> _DESCRIPTION OF THE TASK_:
Needed from the data below: all lines that contain the word "your".

[Plain-text document sources]

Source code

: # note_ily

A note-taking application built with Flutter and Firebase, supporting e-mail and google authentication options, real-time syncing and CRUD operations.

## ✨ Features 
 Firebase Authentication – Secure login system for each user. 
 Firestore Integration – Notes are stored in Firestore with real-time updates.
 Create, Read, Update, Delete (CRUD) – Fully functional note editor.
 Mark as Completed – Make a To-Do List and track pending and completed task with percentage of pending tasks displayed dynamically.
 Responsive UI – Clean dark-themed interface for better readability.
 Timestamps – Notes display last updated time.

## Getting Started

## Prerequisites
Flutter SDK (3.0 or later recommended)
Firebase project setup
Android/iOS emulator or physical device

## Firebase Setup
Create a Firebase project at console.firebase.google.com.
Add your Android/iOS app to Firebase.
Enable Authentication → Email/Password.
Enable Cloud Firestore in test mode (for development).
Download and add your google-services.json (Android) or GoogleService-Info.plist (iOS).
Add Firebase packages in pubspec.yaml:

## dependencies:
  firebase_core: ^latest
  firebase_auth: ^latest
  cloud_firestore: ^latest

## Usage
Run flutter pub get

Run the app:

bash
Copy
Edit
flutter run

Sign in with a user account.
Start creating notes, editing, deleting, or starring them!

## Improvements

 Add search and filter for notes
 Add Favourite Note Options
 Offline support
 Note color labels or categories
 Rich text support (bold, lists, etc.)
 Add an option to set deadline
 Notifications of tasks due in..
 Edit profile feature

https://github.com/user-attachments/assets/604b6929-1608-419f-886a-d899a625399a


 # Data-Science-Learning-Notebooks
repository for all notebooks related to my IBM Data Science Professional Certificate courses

> _SOLUTION TO THE PROBLEM_:
Add your Android/iOS app to Firebase.
Download and add your google-services.json (Android) or GoogleService-Info.plist (iOS).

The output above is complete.